▶ _Your task_: Please work out how many lines below contain the word "despite", and reply with only that number.

*** Block opens ***

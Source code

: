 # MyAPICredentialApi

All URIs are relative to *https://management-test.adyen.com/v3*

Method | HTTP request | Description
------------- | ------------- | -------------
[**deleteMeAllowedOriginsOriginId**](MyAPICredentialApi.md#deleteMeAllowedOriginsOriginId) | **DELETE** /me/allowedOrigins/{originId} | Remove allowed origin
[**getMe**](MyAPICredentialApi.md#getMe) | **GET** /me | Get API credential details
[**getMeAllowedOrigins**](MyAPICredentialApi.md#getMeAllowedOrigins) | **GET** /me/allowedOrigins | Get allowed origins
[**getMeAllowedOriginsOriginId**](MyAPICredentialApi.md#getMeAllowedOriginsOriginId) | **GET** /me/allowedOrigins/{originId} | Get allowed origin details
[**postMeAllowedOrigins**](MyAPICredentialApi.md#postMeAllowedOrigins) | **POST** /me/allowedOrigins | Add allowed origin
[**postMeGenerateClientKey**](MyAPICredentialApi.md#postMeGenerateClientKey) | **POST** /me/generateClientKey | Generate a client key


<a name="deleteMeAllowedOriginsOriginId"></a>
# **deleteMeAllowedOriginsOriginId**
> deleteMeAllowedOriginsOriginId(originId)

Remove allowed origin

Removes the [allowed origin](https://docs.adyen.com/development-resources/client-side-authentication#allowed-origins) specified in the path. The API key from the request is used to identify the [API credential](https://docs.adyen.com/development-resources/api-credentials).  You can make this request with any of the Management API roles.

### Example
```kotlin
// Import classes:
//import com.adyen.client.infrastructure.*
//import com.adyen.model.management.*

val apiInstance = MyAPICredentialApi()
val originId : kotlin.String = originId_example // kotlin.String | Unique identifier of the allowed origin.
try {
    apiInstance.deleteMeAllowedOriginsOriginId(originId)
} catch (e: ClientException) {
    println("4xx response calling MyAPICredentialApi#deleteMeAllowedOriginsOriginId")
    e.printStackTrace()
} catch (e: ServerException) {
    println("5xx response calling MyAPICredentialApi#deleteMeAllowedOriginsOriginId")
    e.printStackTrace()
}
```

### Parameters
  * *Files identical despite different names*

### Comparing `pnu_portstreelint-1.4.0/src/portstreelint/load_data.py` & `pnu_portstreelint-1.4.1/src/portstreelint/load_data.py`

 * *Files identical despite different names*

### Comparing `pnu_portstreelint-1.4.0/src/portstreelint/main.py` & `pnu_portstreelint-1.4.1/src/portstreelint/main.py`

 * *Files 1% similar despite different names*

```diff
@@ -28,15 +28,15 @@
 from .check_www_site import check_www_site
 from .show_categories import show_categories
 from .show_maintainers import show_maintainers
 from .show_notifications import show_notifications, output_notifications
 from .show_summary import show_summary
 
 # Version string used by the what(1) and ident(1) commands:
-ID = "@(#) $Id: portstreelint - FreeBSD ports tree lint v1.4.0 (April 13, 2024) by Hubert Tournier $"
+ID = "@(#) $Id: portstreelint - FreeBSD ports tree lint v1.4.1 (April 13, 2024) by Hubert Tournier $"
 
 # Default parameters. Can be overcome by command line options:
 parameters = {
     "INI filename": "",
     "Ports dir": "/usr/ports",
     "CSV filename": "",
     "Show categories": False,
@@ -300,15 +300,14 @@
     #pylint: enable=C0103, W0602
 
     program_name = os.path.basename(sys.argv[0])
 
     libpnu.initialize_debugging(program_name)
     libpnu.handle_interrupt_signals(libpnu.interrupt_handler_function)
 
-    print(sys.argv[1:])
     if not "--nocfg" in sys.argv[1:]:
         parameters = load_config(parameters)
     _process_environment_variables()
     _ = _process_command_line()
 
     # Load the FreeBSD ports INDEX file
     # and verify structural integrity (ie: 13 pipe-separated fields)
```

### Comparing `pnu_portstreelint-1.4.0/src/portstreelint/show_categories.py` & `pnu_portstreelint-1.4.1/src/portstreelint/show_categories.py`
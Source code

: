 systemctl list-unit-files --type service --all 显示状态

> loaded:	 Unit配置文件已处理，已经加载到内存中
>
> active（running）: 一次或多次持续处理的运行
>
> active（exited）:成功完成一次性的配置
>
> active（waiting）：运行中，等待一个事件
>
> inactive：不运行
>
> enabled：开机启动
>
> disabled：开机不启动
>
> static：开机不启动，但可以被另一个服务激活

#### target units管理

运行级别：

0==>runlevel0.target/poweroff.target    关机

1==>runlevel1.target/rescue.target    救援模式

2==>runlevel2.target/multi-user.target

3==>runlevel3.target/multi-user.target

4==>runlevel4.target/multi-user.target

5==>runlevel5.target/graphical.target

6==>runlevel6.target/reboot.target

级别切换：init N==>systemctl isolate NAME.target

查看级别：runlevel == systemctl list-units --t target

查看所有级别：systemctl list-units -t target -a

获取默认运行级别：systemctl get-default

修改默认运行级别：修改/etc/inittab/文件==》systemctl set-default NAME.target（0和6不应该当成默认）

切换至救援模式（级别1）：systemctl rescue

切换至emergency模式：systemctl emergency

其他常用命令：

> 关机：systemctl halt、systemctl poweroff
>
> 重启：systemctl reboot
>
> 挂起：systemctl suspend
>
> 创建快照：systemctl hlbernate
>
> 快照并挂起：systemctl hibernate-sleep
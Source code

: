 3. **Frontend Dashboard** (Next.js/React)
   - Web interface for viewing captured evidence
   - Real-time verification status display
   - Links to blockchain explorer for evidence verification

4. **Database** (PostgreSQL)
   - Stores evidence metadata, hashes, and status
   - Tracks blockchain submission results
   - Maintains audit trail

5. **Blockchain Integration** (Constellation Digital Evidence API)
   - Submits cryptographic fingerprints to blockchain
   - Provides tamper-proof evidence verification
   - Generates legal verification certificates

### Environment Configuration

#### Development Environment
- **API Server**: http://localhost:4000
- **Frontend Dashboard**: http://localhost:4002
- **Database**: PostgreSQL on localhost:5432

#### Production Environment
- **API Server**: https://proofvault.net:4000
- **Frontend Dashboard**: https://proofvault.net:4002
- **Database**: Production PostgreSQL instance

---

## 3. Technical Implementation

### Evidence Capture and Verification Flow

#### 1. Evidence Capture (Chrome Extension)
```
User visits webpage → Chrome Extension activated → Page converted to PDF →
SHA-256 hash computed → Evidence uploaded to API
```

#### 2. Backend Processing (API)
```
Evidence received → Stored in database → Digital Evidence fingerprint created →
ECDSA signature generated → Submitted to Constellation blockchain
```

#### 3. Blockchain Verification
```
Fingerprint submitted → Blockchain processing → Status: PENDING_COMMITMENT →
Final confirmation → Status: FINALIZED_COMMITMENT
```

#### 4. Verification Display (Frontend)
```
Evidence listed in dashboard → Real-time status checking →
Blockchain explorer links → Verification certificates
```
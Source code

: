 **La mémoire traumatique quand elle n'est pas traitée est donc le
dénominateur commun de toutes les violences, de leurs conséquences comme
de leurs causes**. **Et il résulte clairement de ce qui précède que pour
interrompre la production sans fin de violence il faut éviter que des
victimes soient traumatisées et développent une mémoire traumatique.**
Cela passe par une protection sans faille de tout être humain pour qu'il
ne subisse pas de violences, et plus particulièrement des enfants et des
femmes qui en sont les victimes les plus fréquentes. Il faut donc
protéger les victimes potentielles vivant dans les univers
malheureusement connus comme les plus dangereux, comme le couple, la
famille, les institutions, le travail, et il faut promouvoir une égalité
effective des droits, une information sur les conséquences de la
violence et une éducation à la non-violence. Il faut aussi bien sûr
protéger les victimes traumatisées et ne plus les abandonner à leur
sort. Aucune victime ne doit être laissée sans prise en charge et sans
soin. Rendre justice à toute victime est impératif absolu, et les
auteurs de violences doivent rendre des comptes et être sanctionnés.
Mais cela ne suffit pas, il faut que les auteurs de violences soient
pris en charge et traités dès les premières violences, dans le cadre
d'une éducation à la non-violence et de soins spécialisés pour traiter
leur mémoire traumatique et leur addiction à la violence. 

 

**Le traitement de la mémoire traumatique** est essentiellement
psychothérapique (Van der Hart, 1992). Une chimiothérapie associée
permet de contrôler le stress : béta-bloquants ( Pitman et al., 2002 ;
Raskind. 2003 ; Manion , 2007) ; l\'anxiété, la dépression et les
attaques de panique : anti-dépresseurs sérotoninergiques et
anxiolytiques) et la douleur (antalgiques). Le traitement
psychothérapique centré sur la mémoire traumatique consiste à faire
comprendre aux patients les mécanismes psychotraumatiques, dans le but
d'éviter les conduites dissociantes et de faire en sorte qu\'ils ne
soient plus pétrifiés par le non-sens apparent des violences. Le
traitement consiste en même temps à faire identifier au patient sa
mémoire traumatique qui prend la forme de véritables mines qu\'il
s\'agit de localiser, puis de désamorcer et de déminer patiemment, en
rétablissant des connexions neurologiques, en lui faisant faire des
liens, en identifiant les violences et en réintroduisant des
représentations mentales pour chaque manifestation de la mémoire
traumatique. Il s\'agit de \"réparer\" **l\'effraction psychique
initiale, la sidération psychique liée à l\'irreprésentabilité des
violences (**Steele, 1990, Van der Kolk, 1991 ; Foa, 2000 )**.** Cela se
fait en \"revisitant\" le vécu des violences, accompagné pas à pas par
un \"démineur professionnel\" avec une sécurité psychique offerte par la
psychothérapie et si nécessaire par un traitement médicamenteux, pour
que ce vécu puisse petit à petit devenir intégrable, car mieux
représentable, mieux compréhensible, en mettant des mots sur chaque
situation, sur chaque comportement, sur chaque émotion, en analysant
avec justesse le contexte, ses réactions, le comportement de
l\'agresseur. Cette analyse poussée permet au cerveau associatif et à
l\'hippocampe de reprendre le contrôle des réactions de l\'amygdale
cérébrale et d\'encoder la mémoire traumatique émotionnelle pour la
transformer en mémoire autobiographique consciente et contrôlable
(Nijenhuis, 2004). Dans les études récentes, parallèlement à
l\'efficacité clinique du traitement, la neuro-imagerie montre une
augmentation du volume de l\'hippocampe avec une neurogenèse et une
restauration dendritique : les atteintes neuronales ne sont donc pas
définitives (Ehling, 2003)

*** Block closes ***

▶ _Answer to the exercise_: 3